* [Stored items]

..............................

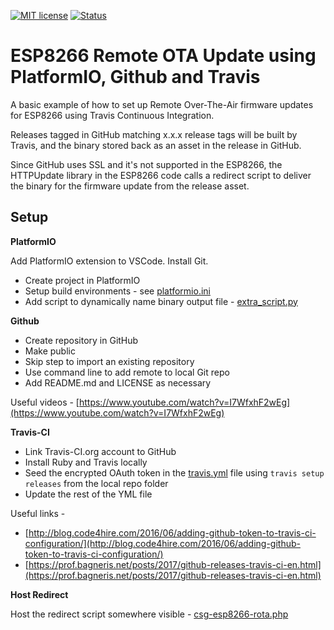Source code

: [![MIT license](http://img.shields.io/badge/license-MIT-brightgreen.svg)](http://opensource.org/licenses/MIT) [![Status](http://img.shields.io/travis/csgregg/csg-esp8266-rota/master.svg?style=flat)](https://travis-ci.org/csgregg/csg-esp8266-rota "See test builds")


# ESP8266 Remote OTA Update using PlatformIO, Github and Travis
A basic example of how to set up Remote Over-The-Air firmware updates for ESP8266 using Travis Continuous Integration.

Releases tagged in GitHub matching x.x.x release tags will be built by Travis, and the binary stored back as an asset in the release in GitHub.

Since GitHub uses SSL and it's not supported in the ESP8266, the HTTPUpdate library in the ESP8266 code calls a redirect script to deliver the binary for the firmware update from the release asset. 

## Setup
**PlatformIO**

Add PlatformIO extension to VSCode. Install Git.
 - Create project in PlatformIO
 - Setup build environments - see [platformio.ini](platformio.ini)
 -  Add script to dynamically name binary output file - [extra_script.py](extra_script.py)

**Github**

 - Create repository in GitHub
 - Make public
 - Skip step to import an existing repository
 - Use command line to add remote to local Git repo
 - Add README.md and LICENSE as necessary

Useful videos - [https://www.youtube.com/watch?v=I7WfxhF2wEg](https://www.youtube.com/watch?v=I7WfxhF2wEg)

**Travis-CI**

 - Link Travis-CI.org account to GitHub
 - Install Ruby and Travis locally
 - Seed the encrypted OAuth token in the [travis.yml](.travis.yml) file using `travis setup releases` from the local repo folder
 - Update the rest of the YML file


Useful links -

 - [http://blog.code4hire.com/2016/06/adding-github-token-to-travis-ci-configuration/](http://blog.code4hire.com/2016/06/adding-github-token-to-travis-ci-configuration/)
 - [https://prof.bagneris.net/posts/2017/github-releases-travis-ci-en.html](https://prof.bagneris.net/posts/2017/github-releases-travis-ci-en.html)

**Host Redirect**

Host the redirect script somewhere visible - [csg-esp8266-rota.php](server/csg-esp8266-rota.php)


<!--stackedit_data:
eyJoaXN0b3J5IjpbMTcwNzA3Mzc2LC0zODYyNTM3NTIsLTExNT
kwOTc4NTEsMTk4MjU2NjcxOSw3MTQxMjkxOTYsMjgyNjU0OTMy
LDkzNTc4MjM0NiwxMDAwODg2NjQwLC01NjgwODg5MjksLTExNz
UzMTM0NTksLTE2NTE4NTMwXX0=
-->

..............................

* [GOAL OF THE EXERCISE]
Please go through the data and copy each line containing the word "Create".

* [TASK OUTPUT]
 - Create project in PlatformIO
 - Create repository in GitHub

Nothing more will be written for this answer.